══ WORKING DATA
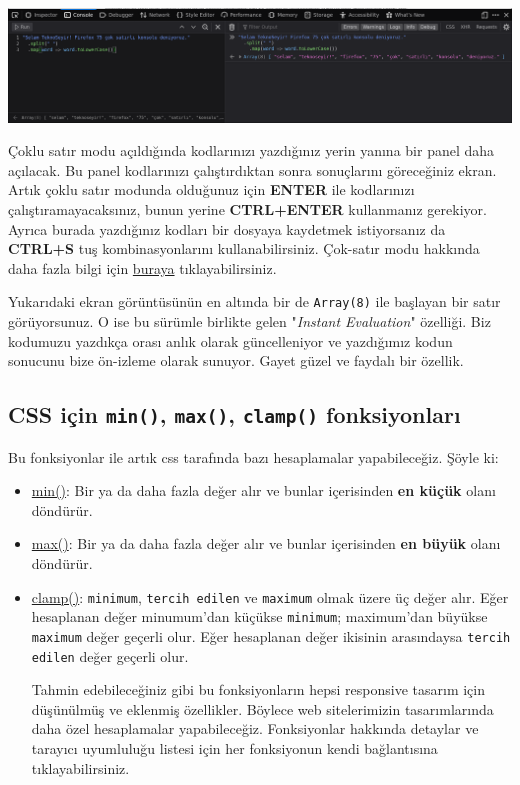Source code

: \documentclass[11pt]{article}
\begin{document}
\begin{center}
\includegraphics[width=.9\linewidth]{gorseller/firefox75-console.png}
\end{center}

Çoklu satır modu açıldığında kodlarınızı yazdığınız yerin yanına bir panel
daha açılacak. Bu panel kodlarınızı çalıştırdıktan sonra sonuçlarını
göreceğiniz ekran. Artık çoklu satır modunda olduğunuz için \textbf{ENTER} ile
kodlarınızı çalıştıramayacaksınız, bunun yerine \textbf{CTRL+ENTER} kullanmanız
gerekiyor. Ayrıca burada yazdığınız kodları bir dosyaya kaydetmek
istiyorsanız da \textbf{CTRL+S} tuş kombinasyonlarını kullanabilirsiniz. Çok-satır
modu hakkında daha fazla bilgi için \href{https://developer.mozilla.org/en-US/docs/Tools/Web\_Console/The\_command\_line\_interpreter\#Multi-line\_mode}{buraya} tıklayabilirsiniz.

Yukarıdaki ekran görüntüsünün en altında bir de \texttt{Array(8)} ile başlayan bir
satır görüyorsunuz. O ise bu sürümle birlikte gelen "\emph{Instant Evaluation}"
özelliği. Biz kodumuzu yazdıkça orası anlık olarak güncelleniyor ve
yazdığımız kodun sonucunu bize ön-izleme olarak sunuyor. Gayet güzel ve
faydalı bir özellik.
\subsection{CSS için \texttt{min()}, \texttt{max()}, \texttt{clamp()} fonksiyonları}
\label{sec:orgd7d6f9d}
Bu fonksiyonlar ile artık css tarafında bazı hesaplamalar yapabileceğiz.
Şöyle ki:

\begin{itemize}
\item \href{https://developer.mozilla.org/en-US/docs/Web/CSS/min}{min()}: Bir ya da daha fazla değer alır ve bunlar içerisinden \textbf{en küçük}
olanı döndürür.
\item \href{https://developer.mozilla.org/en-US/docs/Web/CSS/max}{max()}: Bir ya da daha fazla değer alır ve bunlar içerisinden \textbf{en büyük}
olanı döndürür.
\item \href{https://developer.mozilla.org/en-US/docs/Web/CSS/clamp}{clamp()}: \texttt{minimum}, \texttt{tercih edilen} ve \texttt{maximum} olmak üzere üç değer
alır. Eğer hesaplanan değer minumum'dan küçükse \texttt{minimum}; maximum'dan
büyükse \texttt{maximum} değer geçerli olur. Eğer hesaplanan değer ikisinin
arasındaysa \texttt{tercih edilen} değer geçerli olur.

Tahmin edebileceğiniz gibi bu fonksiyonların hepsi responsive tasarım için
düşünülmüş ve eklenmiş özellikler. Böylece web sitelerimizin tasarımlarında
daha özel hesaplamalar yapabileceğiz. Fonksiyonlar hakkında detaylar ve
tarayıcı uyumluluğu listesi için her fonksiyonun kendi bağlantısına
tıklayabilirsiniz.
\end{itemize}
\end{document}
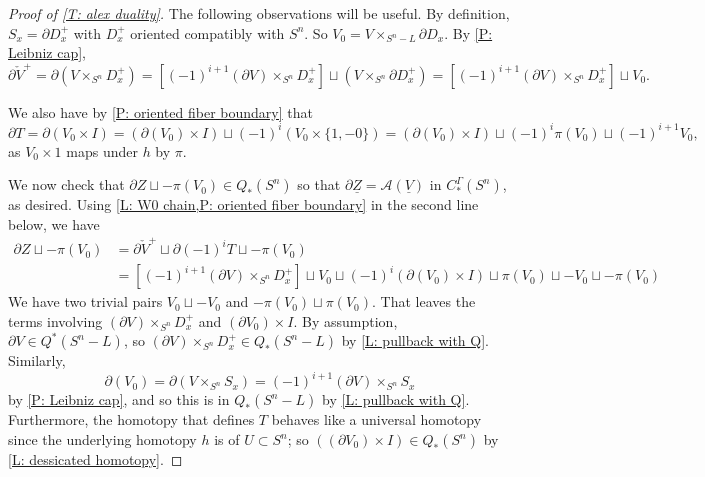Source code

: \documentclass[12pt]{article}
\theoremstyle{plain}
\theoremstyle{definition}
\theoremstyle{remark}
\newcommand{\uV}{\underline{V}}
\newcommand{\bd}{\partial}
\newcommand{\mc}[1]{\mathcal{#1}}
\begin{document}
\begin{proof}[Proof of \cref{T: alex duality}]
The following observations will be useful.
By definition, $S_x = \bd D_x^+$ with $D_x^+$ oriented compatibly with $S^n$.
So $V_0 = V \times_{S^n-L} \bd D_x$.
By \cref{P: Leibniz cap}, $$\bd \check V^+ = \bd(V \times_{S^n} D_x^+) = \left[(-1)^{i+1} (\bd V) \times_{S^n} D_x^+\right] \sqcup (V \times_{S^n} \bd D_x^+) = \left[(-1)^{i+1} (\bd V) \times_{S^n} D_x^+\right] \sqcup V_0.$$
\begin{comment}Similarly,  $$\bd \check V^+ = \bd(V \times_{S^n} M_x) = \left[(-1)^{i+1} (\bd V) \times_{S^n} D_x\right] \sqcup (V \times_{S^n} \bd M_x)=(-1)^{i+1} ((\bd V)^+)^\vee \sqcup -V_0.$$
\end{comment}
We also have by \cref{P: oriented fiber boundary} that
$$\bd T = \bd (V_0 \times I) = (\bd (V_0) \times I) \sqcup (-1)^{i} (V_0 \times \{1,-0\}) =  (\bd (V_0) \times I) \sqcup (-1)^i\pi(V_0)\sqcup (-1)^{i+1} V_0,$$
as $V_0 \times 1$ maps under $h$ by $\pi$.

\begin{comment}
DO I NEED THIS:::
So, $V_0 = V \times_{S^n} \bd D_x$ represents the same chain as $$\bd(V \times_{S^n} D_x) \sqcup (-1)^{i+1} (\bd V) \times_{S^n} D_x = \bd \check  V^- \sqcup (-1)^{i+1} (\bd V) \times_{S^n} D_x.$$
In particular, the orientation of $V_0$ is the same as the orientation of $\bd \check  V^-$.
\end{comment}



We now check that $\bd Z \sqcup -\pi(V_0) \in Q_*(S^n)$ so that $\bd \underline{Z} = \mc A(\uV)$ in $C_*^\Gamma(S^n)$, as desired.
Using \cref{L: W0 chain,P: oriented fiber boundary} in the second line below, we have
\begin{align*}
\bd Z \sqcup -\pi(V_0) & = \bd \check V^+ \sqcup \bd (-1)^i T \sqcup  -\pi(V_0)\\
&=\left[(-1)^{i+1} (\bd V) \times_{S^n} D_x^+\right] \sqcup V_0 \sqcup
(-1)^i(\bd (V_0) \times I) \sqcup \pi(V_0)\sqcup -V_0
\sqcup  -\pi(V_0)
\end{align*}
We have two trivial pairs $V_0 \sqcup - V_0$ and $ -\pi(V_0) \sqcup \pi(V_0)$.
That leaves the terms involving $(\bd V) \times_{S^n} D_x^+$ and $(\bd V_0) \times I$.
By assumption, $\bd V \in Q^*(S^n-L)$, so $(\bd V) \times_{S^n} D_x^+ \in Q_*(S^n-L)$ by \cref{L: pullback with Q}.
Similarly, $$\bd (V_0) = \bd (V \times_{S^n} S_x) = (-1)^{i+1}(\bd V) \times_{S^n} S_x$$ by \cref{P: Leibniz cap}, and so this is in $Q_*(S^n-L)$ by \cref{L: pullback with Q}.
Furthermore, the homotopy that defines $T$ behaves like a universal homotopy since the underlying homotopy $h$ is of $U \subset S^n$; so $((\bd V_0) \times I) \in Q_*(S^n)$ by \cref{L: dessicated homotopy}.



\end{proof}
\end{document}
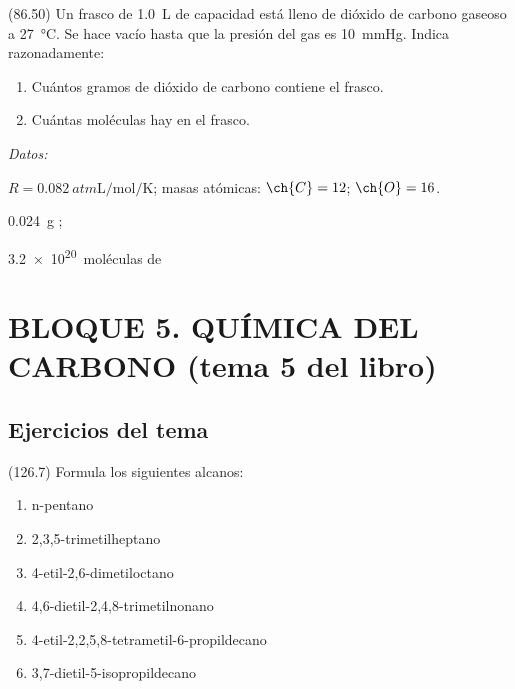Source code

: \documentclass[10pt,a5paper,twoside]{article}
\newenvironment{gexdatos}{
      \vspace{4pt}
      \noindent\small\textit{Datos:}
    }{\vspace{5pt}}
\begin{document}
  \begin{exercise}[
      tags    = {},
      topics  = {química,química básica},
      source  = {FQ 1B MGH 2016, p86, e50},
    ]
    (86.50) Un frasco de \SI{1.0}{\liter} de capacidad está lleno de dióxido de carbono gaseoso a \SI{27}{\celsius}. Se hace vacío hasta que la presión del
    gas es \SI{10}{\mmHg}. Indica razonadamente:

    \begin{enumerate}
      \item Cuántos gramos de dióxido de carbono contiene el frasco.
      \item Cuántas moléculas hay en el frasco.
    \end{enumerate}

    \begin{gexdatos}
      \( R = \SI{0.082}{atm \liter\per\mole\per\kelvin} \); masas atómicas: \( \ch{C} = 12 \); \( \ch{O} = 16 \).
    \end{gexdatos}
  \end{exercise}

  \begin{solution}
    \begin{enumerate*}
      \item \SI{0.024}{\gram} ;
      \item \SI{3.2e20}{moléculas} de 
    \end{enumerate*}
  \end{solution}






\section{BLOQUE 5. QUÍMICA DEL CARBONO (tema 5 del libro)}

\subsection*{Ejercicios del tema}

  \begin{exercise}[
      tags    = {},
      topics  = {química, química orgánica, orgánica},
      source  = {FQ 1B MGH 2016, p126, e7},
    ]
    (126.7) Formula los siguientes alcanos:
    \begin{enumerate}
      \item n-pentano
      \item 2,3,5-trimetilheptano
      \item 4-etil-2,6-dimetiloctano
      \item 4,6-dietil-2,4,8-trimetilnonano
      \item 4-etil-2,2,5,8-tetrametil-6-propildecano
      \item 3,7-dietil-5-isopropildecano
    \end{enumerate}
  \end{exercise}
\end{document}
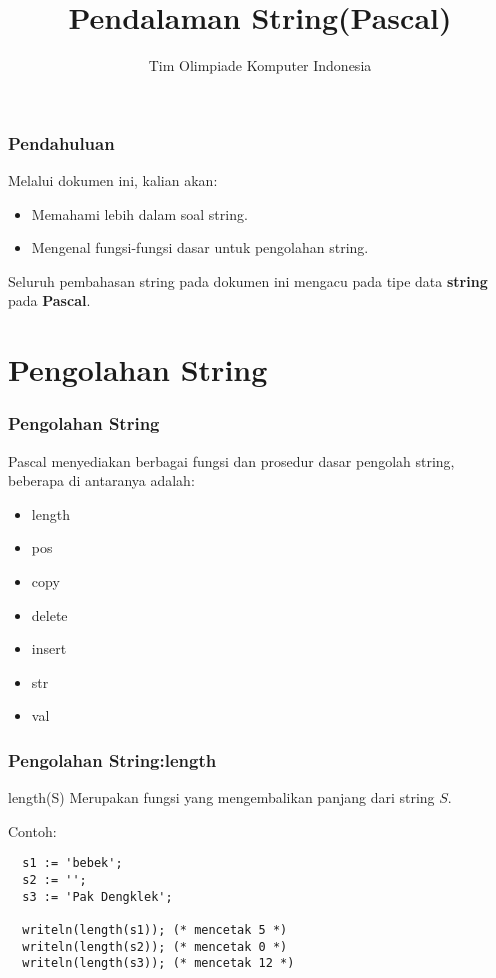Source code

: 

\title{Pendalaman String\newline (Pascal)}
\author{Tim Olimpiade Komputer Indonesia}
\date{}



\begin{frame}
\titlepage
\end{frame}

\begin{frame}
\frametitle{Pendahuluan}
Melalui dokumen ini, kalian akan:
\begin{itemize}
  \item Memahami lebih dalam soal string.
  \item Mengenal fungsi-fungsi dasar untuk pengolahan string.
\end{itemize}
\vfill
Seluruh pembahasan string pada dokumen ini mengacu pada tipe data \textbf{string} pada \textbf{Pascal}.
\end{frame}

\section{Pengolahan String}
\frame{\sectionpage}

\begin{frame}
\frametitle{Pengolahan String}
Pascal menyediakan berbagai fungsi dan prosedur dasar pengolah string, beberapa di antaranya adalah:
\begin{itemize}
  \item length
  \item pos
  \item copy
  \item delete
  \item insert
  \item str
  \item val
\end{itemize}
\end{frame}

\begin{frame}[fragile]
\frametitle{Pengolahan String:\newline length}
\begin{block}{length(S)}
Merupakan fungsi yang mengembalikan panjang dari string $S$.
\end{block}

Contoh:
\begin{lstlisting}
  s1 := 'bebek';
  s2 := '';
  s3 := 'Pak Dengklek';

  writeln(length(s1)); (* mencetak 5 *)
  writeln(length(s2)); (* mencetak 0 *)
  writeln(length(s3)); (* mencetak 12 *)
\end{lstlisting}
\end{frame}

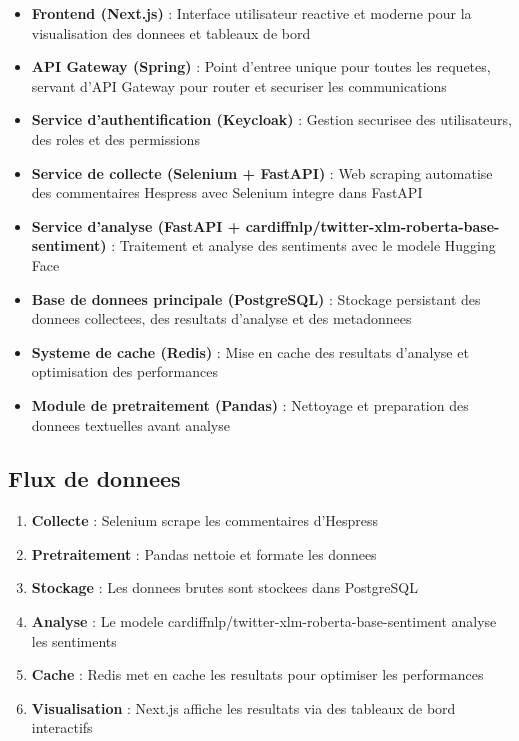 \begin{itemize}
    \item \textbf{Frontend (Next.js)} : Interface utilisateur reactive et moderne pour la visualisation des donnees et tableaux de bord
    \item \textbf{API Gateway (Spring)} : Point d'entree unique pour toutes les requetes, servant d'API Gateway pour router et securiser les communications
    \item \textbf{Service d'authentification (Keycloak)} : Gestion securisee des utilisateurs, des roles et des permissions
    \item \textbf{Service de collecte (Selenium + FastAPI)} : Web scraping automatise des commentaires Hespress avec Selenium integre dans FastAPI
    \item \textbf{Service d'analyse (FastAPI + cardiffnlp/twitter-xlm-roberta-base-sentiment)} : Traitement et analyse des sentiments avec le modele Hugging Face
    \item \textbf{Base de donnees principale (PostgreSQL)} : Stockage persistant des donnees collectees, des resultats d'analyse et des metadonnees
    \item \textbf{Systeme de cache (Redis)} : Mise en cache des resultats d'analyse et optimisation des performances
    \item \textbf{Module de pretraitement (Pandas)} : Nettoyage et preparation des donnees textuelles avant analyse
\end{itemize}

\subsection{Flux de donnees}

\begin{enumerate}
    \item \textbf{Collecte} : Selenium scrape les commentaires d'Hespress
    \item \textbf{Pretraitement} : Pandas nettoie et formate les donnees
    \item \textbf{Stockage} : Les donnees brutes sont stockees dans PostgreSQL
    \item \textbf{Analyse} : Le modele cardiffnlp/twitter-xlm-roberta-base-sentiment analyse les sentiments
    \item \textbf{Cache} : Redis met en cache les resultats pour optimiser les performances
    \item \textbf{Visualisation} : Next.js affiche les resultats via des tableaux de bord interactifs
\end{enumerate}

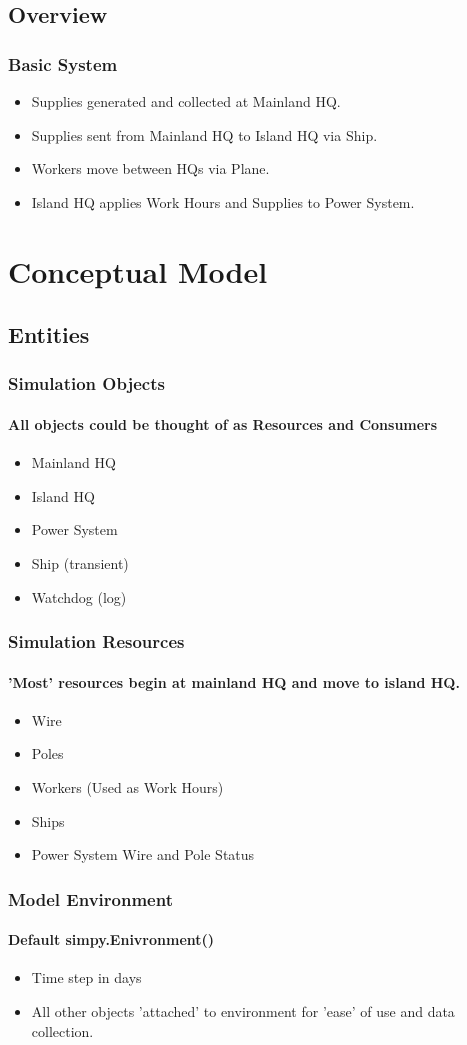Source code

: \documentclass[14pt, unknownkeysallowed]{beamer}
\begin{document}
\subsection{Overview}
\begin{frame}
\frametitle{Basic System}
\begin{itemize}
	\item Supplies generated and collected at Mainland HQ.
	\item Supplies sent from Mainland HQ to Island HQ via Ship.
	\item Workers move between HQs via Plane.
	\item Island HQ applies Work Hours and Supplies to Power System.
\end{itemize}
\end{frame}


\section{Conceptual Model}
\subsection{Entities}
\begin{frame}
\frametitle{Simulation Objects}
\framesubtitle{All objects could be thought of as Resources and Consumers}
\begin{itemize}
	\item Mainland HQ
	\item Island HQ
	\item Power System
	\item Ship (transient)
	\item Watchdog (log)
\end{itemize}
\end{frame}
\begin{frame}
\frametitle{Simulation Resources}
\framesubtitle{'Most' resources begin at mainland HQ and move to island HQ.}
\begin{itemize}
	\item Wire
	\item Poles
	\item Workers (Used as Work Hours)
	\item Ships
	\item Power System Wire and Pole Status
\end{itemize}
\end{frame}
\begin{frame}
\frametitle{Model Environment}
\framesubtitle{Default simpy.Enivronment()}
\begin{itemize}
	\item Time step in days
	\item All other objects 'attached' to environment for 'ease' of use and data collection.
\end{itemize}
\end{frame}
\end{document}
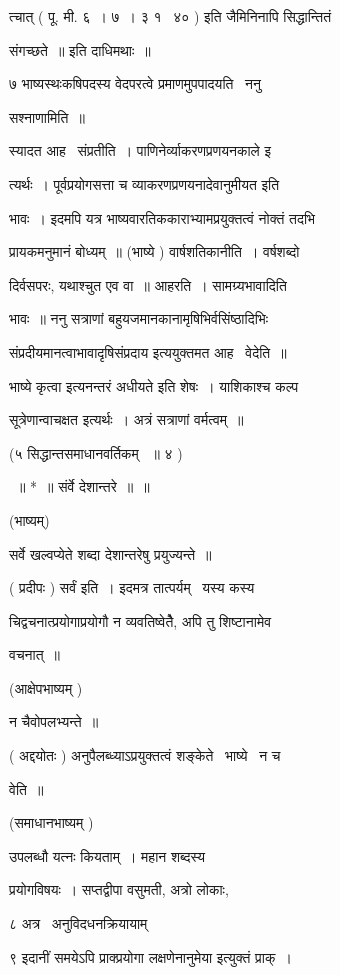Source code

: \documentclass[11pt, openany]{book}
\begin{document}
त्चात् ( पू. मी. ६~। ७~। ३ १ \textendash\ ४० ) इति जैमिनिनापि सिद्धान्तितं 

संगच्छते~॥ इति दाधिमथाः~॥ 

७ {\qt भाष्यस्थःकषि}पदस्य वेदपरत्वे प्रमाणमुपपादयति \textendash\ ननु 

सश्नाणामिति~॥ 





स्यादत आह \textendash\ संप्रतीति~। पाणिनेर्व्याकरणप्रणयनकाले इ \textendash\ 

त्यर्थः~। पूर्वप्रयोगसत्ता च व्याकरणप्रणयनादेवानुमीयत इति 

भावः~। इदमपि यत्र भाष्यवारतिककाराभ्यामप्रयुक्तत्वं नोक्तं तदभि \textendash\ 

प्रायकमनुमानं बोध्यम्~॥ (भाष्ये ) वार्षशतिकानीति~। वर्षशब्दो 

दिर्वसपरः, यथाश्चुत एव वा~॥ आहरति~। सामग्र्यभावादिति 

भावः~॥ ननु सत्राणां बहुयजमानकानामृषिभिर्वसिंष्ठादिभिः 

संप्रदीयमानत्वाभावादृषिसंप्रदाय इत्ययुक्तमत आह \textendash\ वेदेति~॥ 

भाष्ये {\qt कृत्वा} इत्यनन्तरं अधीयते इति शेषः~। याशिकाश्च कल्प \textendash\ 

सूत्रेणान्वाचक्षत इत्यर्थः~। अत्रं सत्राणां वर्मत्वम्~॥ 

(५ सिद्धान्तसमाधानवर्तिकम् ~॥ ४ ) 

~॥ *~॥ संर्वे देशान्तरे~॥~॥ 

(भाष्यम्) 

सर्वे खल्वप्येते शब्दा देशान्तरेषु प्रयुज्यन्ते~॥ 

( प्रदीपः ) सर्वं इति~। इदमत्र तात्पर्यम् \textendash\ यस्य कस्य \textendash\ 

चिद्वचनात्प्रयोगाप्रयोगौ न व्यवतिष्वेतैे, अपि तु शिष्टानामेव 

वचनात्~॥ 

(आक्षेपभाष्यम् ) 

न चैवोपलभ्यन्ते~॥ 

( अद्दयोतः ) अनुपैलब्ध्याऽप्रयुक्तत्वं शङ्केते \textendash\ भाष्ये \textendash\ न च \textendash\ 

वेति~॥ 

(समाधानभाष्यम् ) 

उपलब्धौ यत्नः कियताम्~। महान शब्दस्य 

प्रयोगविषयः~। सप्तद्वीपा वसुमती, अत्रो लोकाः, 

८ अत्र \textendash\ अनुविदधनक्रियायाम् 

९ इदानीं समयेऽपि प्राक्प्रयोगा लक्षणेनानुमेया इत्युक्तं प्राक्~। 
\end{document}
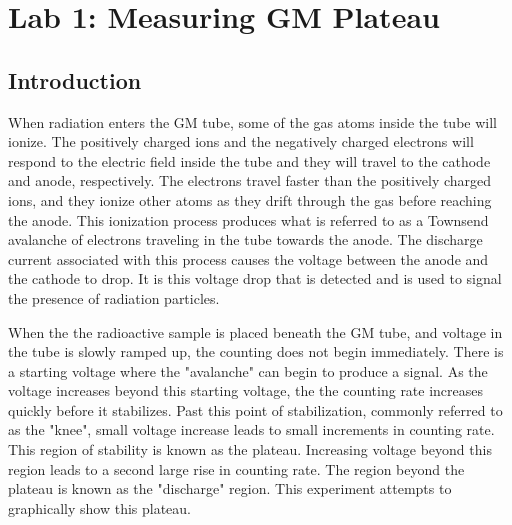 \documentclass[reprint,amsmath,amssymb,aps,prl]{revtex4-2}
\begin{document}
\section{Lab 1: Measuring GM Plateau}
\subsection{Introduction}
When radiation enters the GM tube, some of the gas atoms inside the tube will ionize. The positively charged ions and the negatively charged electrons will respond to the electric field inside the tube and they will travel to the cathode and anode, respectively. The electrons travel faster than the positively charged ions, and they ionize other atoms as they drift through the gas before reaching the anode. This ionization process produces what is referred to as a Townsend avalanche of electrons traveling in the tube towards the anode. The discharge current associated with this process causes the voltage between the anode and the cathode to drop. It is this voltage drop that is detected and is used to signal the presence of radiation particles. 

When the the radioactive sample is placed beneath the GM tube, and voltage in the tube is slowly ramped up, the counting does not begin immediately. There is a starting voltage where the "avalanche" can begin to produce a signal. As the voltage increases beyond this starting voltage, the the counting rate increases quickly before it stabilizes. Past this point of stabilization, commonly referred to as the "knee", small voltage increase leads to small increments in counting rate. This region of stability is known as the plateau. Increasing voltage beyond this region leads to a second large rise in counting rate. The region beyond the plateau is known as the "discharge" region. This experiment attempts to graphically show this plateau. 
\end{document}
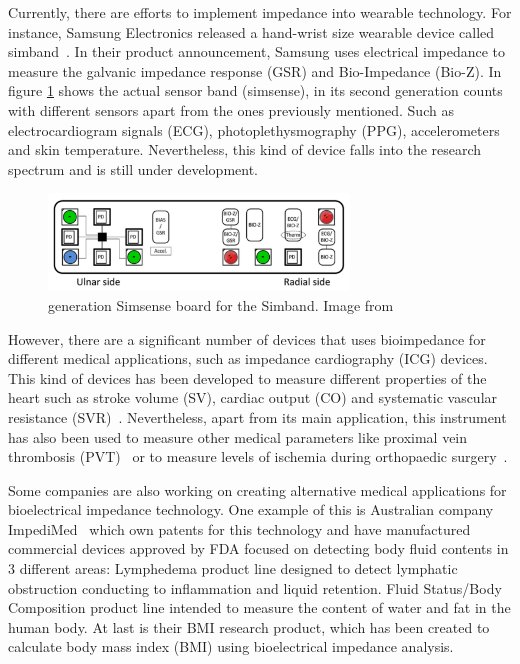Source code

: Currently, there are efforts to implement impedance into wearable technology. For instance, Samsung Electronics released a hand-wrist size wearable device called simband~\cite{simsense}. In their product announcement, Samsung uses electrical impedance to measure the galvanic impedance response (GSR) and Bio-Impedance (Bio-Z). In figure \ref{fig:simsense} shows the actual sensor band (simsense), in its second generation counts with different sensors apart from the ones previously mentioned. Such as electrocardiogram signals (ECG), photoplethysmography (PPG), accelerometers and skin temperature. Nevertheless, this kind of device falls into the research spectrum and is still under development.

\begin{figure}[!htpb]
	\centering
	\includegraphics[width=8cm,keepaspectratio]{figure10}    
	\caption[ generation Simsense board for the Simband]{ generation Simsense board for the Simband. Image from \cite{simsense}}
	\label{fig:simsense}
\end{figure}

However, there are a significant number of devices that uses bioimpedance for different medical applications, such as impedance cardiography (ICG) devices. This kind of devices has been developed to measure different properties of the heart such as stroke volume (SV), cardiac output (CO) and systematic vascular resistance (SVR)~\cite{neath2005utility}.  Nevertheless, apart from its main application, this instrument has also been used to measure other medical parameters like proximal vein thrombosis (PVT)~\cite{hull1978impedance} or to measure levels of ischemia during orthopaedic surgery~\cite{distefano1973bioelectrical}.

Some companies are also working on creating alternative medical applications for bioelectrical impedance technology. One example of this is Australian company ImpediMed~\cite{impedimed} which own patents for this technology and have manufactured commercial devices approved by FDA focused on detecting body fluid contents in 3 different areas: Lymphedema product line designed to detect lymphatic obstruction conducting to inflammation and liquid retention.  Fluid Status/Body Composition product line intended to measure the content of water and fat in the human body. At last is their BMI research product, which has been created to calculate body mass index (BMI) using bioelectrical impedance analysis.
════
- _WHAT THIS TASK INVOLVES_
Reproduce every line of the material above that has the string "olur".

- _EXERCISE ANSWER_
büyükse \texttt{maximum} değer geçerli olur. Eğer hesaplanan değer ikisinin
arasındaysa \texttt{tercih edilen} değer geçerli olur.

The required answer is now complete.